程式扎記: [ In Action ] Ch4. Writing basic MapReduce programs (Part3)

Improving performance with combiners (P95)
We saw in AverageByAttributeMapper.py and AverageByAttributeReducer.py (Part2) how to compute the average for each attribute. The mapper reads each record and outputs a key/value pair for the record’s attribute and count. It shuffles the key/value pairs across the network, and the reducer computes the average for each key. In our example of computing the average number of claims for each country’s patents, we see at least two efficiency bottlenecks:

1. If we have 1 billion input records, the mappers will generate 1 billion key/ value pairs that will be shuffled across the network. If we were computing a function such as maximum, it’s obvious that the mapper only has to output the maximum for each key it has seen. Doing so would reduce network traffic and increase performance. For a function such as average , it’s a bit more complicated, but we can still redefine the algorithm such that for each mapper only one record is shuffled for each key.

2. Using country from the patent data set as key illustrates data skew. The data is far from uniformly distributed, as a significant majority of the records would have U.S. as the key. Not only does every key/value pair in the input map to a key/value pair in the intermediate data, most of the intermediate key/value pairs will end up at a single reducer, overwhelming it.

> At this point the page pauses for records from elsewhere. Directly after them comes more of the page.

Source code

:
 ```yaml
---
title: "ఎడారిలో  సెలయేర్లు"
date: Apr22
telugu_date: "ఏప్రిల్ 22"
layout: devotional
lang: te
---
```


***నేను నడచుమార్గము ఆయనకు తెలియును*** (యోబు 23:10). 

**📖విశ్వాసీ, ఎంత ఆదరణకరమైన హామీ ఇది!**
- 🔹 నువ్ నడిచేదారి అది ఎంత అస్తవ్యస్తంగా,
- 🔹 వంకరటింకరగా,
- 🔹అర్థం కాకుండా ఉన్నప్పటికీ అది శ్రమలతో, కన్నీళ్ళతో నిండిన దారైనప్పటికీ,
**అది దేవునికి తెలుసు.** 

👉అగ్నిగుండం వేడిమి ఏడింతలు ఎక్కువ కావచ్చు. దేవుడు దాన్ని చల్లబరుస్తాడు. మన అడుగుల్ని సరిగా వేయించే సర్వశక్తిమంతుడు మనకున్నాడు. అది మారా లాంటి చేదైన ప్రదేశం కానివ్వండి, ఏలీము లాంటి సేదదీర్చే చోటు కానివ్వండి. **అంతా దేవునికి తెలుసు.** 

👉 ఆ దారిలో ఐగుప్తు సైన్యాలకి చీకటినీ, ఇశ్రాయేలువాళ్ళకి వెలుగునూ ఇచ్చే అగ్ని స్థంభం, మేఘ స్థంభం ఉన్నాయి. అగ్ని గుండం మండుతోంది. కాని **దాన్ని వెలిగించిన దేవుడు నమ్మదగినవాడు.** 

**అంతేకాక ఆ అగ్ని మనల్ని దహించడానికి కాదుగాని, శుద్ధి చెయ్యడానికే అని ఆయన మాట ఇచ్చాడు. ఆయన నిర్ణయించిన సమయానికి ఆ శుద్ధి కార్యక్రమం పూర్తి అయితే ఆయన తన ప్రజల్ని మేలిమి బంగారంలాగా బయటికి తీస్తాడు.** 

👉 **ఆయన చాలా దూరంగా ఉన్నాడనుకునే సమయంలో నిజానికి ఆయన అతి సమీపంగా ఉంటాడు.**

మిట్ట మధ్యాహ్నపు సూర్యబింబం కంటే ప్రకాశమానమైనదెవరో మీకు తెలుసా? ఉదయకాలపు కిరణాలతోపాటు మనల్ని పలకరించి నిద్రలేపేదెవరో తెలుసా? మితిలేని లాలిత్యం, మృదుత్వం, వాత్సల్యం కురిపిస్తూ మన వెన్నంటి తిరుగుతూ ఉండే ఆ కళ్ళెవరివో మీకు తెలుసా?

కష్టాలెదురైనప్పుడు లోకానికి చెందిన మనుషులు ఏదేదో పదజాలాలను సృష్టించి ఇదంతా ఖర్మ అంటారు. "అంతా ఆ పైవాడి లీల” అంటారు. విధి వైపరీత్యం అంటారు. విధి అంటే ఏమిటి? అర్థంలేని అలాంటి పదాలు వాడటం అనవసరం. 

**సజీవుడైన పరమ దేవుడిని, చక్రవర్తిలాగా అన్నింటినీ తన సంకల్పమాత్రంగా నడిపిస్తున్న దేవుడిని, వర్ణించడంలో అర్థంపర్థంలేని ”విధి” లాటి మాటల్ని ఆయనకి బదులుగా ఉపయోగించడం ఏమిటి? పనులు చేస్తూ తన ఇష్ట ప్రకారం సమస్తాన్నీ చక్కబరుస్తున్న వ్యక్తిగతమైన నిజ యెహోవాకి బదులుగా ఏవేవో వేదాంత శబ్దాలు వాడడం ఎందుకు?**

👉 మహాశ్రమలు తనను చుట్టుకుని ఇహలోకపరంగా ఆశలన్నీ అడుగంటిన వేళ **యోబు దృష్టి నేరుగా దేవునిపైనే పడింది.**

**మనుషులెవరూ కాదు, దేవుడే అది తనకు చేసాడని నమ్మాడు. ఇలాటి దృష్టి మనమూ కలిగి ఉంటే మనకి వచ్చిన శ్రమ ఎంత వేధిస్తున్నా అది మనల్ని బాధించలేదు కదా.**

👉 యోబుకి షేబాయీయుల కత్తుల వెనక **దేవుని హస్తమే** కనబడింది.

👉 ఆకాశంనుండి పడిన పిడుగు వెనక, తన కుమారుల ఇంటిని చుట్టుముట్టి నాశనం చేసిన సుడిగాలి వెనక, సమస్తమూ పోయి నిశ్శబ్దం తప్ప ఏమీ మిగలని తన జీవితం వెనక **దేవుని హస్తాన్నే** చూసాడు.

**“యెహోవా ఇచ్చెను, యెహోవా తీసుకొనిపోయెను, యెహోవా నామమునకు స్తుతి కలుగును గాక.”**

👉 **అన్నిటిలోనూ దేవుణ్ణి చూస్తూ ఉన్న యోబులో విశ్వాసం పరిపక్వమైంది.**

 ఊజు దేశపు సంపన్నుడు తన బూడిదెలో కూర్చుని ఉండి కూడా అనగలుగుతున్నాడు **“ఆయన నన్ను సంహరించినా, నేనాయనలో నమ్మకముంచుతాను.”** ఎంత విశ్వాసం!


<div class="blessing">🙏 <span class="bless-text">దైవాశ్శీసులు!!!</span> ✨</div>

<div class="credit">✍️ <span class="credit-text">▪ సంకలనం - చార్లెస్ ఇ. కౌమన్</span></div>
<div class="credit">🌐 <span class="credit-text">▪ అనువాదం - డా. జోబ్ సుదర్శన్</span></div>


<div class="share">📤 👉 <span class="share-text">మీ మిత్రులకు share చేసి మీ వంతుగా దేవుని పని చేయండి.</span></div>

Hadoop solves these bottlenecks by extending the MapReduce framework with a combiner step in between the mapper and reducer. You can think of the combiner as a helper for the reducer. It’s supposed to whittle down the output of the mapper to lessen the load on the network and on the reducer. If we specify a combiner, the MapReduce framework may apply it zero, one, or more times to the intermediate data. In order for a combiner to work, it must be an equivalent transformation of the data with respect to the reducer. If we take out the combiner, the reducer’s output will remain the same. Furthermore, the equivalent transformation property must hold when the combiner is applied to arbitrary subsets of the intermediate data.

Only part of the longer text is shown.